**Directions for this task:**
Locate the line that contains "In addition to". Print it and each following line through the end of the listing, verbatim, and nothing more.

**Records provided:**
>>>

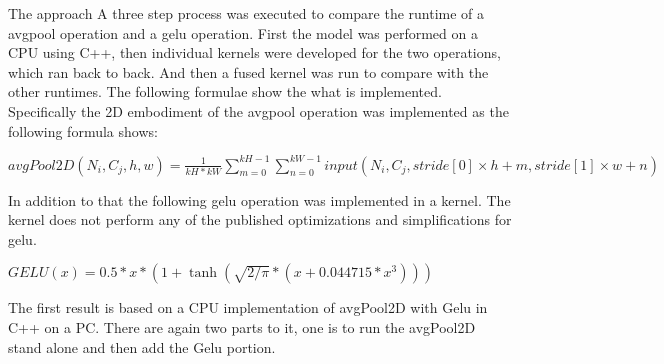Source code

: \documentclass{article}
\begin{document}
The approach
A three step process was executed to compare the runtime of a avgpool operation and a gelu operation. First the model was performed on a CPU using C++, then individual kernels were developed for the two operations, which ran back to back. And then a fused kernel was run to compare with the other runtimes. The following formulae show the what is implemented. 
Specifically the 2D embodiment of the avgpool operation was implemented as the following formula shows:
 


\(avgPool2D(N_i, C_j, h, w)  = \frac{1}{kH * kW} \sum_{m=0}^{kH-1} \sum_{n=0}^{kW-1}
                               input(N_i, C_j, stride[0] \times h + m, stride[1] \times w + n)\)


In addition to that the following gelu operation was implemented in a kernel. The kernel does not perform any of the published optimizations and simplifications for gelu. 


\( GELU(x) = 0.5 * x * (1 + \tanh(\sqrt{2 / \pi} * (x + 0.044715 * x^3)))\)




The first result is based on a CPU implementation of avgPool2D with Gelu in C++ on a PC. There are again two parts to it, one is to run the avgPool2D stand alone and then add the Gelu portion. 



\end{document}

<<<

**Output below:**
In addition to that the following gelu operation was implemented in a kernel. The kernel does not perform any of the published optimizations and simplifications for gelu. 


\( GELU(x) = 0.5 * x * (1 + \tanh(\sqrt{2 / \pi} * (x + 0.044715 * x^3)))\)




The first result is based on a CPU implementation of avgPool2D with Gelu in C++ on a PC. There are again two parts to it, one is to run the avgPool2D stand alone and then add the Gelu portion. 



\end{document}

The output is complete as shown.